Alzai la testa sorpreso. Non la conoscevo, ovviamente. Non l’avevo mai vista. La cosa era stata cosí improvvisa che mi aveva spiazzato. C’erano tanti tavoli liberi. Che motivo aveva di venire a mettersi proprio di fronte a me? Oppure era una cosa che in quella città si faceva comunemente? Posai la forchetta, mi asciugai gli angoli della bocca con un tovagliolo di carta e la guardai.
– Assomiglia a una persona che conosco, – disse senza preamboli la ragazza. – È come se ci fossimo dati appuntamento qui.
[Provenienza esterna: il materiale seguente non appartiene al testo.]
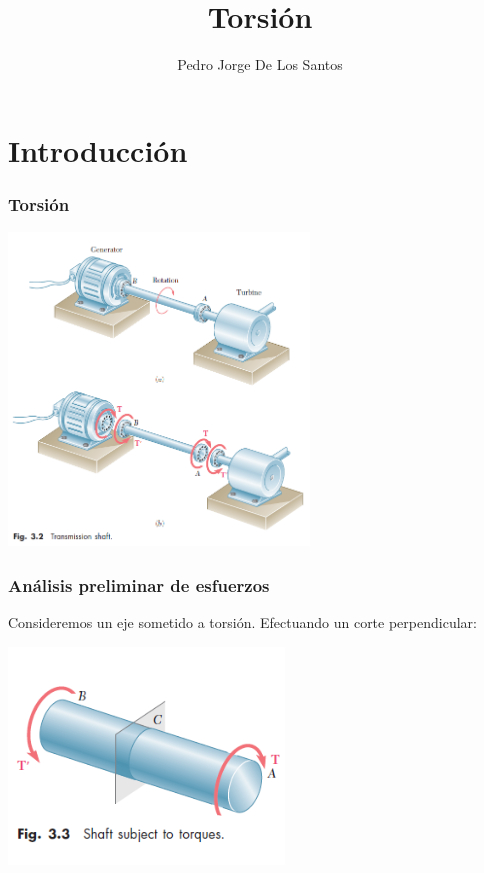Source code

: \documentclass{beamer}
\title{Torsión}
\author{Pedro Jorge De Los Santos}
\institute{
    {\bf 
    Instituto Tecnológico de Celaya \\
    Departamento de Ingeniería Mecánica \\
    }
}
\begin{document}
\begin{frame}
\titlepage
\end{frame}

\section{Introducción}

\begin{frame}
\justifying
\frametitle{Torsión}

\begin{center}
\includegraphics[width=0.6\textwidth]{img/flecha_transmision.PNG}
\end{center}

\end{frame}


\begin{frame}
\justifying
\frametitle{Análisis preliminar de esfuerzos}

Consideremos un eje sometido a torsión. Efectuando un corte perpendicular:

\begin{center}
\includegraphics[width=0.55\textwidth]{img/shaft_torque.PNG}
\end{center}

\end{frame}
\end{document}
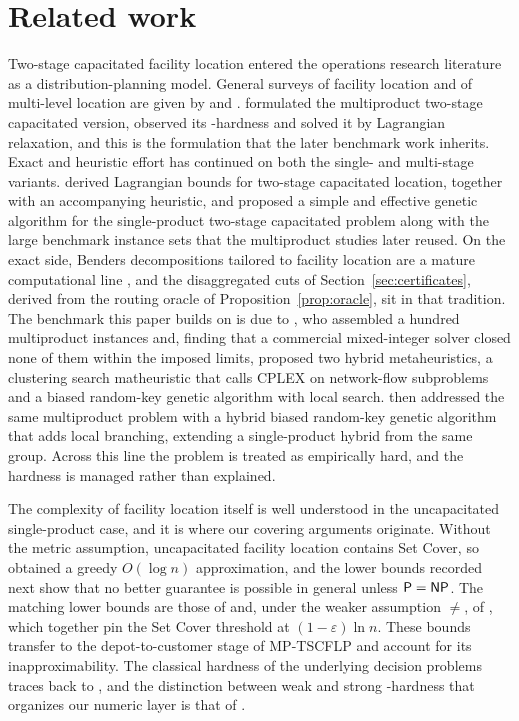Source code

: \section{Related work}\label{sec:literature}

Two-stage capacitated facility location entered the operations research
literature as a distribution-planning model. General surveys of facility
location and of multi-level location are given by \citet{KloseDrexl2005}
and \citet{OrtizAstorquizaEtAl2018}.
\citet{PirkulJayaraman1998} formulated the multiproduct two-stage
capacitated version, observed its \NP-hardness and solved it by
Lagrangian relaxation, and this is the formulation that the later
benchmark work inherits. Exact and heuristic effort has continued on both
the single- and multi-stage variants. \citet{LitvinchevOzuna2012} derived
Lagrangian bounds for two-stage capacitated location, together with an
accompanying heuristic, and \citet{FernandesEtAl2014} proposed a simple
and effective genetic algorithm for the single-product two-stage capacitated problem
along with the large benchmark instance sets that the multiproduct
studies later reused. On the exact side, Benders decompositions tailored
to facility location are a mature computational line
\citep{FischettiLjubicSinnl2017}, and the disaggregated cuts of
Section~\ref{sec:certificates}, derived from the routing oracle of
Proposition~\ref{prop:oracle}, sit in that tradition. The benchmark this paper builds on is due
to \citet{MauriEtAl2021}, who assembled a hundred multiproduct instances
and, finding that a commercial mixed-integer solver closed none of them
within the imposed limits, proposed two hybrid metaheuristics, a
clustering search matheuristic that calls CPLEX on network-flow
subproblems and a biased random-key genetic algorithm with local search.
\citet{MoraisEtAl2022} then addressed the same multiproduct problem with
a hybrid biased random-key genetic algorithm that adds local branching,
extending a single-product hybrid from the same group. Across this line the problem is treated as empirically hard, and
the hardness is managed rather than explained.

The complexity of facility location itself is well understood in the
uncapacitated single-product case, and it is where our covering arguments
originate. Without the metric assumption, uncapacitated facility location
contains Set Cover, so \citet{Hochbaum1982} obtained a greedy
$O(\log n)$ approximation, and the lower bounds recorded next show that no
better guarantee is possible in general unless $\Ppoly=\NP$.
The matching lower bounds are those of \citet{Feige1998} and, under the
weaker assumption \Ppoly${}\neq{}$\NP, of \citet{DinurSteurer2014},
which together pin the Set Cover threshold at $(1-\varepsilon)\ln n$.
These bounds transfer to the depot-to-customer stage of MP-TSCFLP and
account for its inapproximability. The classical hardness of the
underlying decision problems traces back to \citet{Karp1972}, and the
distinction between weak and strong \NP-hardness that organizes our
numeric layer is that of \citet{GareyJohnson1979}.

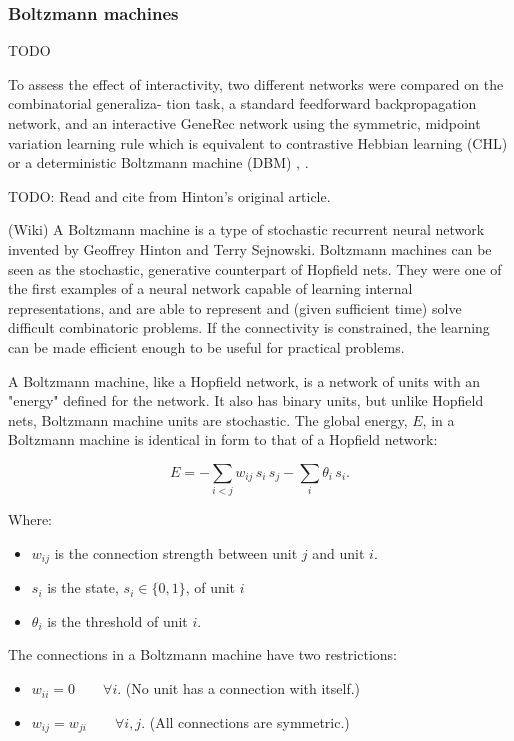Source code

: \subsubsection{Boltzmann machines}
TODO \cite{ackley1985learning}


To assess the effect of interactivity, two different networks were compared on the combinatorial generaliza-
tion task, a standard feedforward backpropagation network, and an interactive GeneRec network using the
symmetric, midpoint variation learning rule which is equivalent to contrastive Hebbian learning (CHL) or a
deterministic Boltzmann machine (DBM) \cite{o1996bio}, \cite{o2001generalization}. 

TODO: Read and cite from Hinton's original article. 

(Wiki) A Boltzmann machine is a type of stochastic recurrent neural network invented by Geoffrey Hinton and Terry Sejnowski. Boltzmann machines can be seen as the stochastic, generative counterpart of Hopfield nets. They were one of the first examples of a neural network capable of learning internal representations, and are able to represent and (given sufficient time) solve difficult combinatoric problems. If the connectivity is constrained, the learning can be made efficient enough to be useful for practical problems.

A Boltzmann machine, like a Hopfield network, is a network of units with an "energy" defined for the network. It also has binary units, but unlike Hopfield nets, Boltzmann machine units are stochastic. The global energy, $E$, in a Boltzmann machine is identical in form to that of a Hopfield network:

$$E = -\sum_{i<j} w_{ij} \, s_i \, s_j - \sum_i \theta_i \, s_i.$$

Where:
\begin{itemize}
    \item $w_{ij}$ is the connection strength between unit $j$ and unit $i$.
    \item $s_i$ is the state, $s_i \in \{0,1\}$, of unit $i$
    \item $\theta_i$ is the threshold of unit $i$.
\end{itemize}

The connections in a Boltzmann machine have two restrictions:
\begin{itemize}
    \item $w_{ii}=0\qquad \forall i$. (No unit has a connection with itself.)
    \item $w_{ij}=w_{ji}\qquad \forall i,j$. (All connections are symmetric.)
\end{itemize}


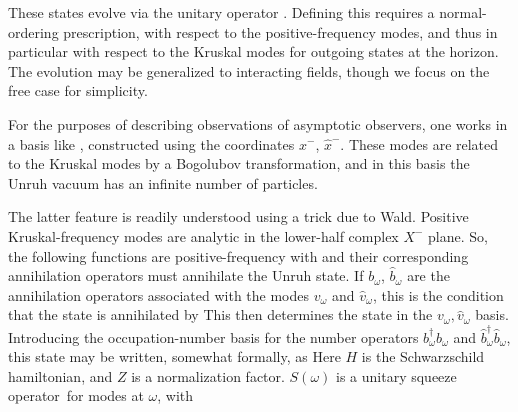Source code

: These states evolve via the unitary operator \unitop.   Defining this requires a normal-ordering prescription, with respect to the positive-frequency modes, and thus in particular with respect to the Kruskal modes for outgoing states at the horizon.  The evolution may be generalized to interacting fields, though we focus on the free case for simplicity. 


For the purposes of describing observations of asymptotic observers, one works in a basis like \vki, constructed using the coordinates $x^-$, ${\hat x}^-$.  These modes are related to the Kruskal modes by a Bogolubov transformation, and in this basis the Unruh vacuum has an infinite number of particles.

The latter  feature is readily understood using a trick due to Wald.  Positive Kruskal-frequency modes are analytic in the lower-half complex $X^-$ plane.  So, the following functions are positive-frequency
%
\eqn{}
%
with
%
\eqn{}
%
and their corresponding annihilation operators must annihilate the Unruh state. If $b_\omega$, ${\hat b}_\omega$ are the annihilation operators associated with the modes $v_\omega$ and ${\hat v}_\omega$, this is the condition that the state is annihilated by
%
\eqn{}
%
This then determines the state in the $v_\omega,{\hat v}_\omega$ basis.  Introducing the occupation-number basis for the number operators $b_\omega^\dagger b_\omega$ and ${\hat b}_\omega^\dagger {\hat b}_\omega$, 
this state may be written, somewhat formally, as
%
\eqn{}
%
Here $H$ is the Schwarzschild hamiltonian,
%
\eqn{}
% 
and
$Z$ is a normalization factor.  $S(\omega)$ is a unitary squeeze operator\CavesZZ\ for modes at $\omega$, 
%
\eqn{}
%
with
%
\eqn{}



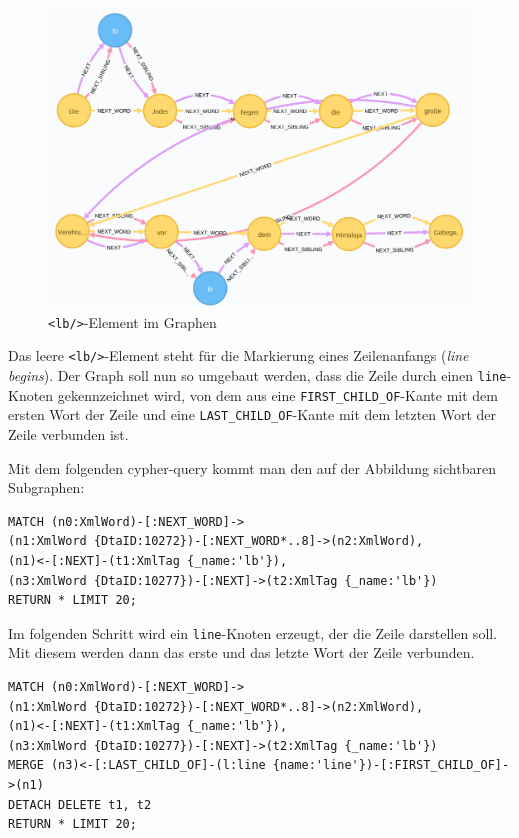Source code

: \begin{figure}
\centering
\includegraphics{Bilder/TEI2Graph/lb-im-Graph2.png}
\caption{\texttt{\textless{}lb/\textgreater{}}-Element im Graphen}
\end{figure}

Das leere \texttt{\textless{}lb/\textgreater{}}-Element steht für die
Markierung eines Zeilenanfangs (\emph{line begins}). Der Graph soll nun
so umgebaut werden, dass die Zeile durch einen \texttt{line}-Knoten
gekennzeichnet wird, von dem aus eine \texttt{FIRST\_CHILD\_OF}-Kante
mit dem ersten Wort der Zeile und eine \texttt{LAST\_CHILD\_OF}-Kante
mit dem letzten Wort der Zeile verbunden ist.

Mit dem folgenden cypher-query kommt man den auf der Abbildung
sichtbaren Subgraphen:

\begin{verbatim}
MATCH (n0:XmlWord)-[:NEXT_WORD]->
(n1:XmlWord {DtaID:10272})-[:NEXT_WORD*..8]->(n2:XmlWord),
(n1)<-[:NEXT]-(t1:XmlTag {_name:'lb'}),
(n3:XmlWord {DtaID:10277})-[:NEXT]->(t2:XmlTag {_name:'lb'})
RETURN * LIMIT 20;
\end{verbatim}

Im folgenden Schritt wird ein \texttt{line}-Knoten erzeugt, der die
Zeile darstellen soll. Mit diesem werden dann das erste und das letzte
Wort der Zeile verbunden.

\begin{verbatim}
MATCH (n0:XmlWord)-[:NEXT_WORD]->
(n1:XmlWord {DtaID:10272})-[:NEXT_WORD*..8]->(n2:XmlWord),
(n1)<-[:NEXT]-(t1:XmlTag {_name:'lb'}),
(n3:XmlWord {DtaID:10277})-[:NEXT]->(t2:XmlTag {_name:'lb'})
MERGE (n3)<-[:LAST_CHILD_OF]-(l:line {name:'line'})-[:FIRST_CHILD_OF]->(n1)
DETACH DELETE t1, t2
RETURN * LIMIT 20;
\end{verbatim}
Aveva una voce roca, o forse era cosí in quel momento a causa della tensione. Aveva un leggero accento del Tōhoku.
Chiusi il libro dopo aver messo il segnalibro alla pagina che stavo leggendo. La ragazza doveva avere venticinque o ventisei anni. Indossava una camicetta bianca con il colletto rotondo e un cardigan blu. Non sembravano capi di buona qualità, né l’una né l’altro. E nemmeno alla moda. Il genere di roba che ci si mette per andare al supermercato del quartiere. I capelli erano neri e corti, la frangetta le copriva la fronte. Non sembrava truccata. Sulle ginocchia aveva posato una borsa nera di stoffa con la tracolla.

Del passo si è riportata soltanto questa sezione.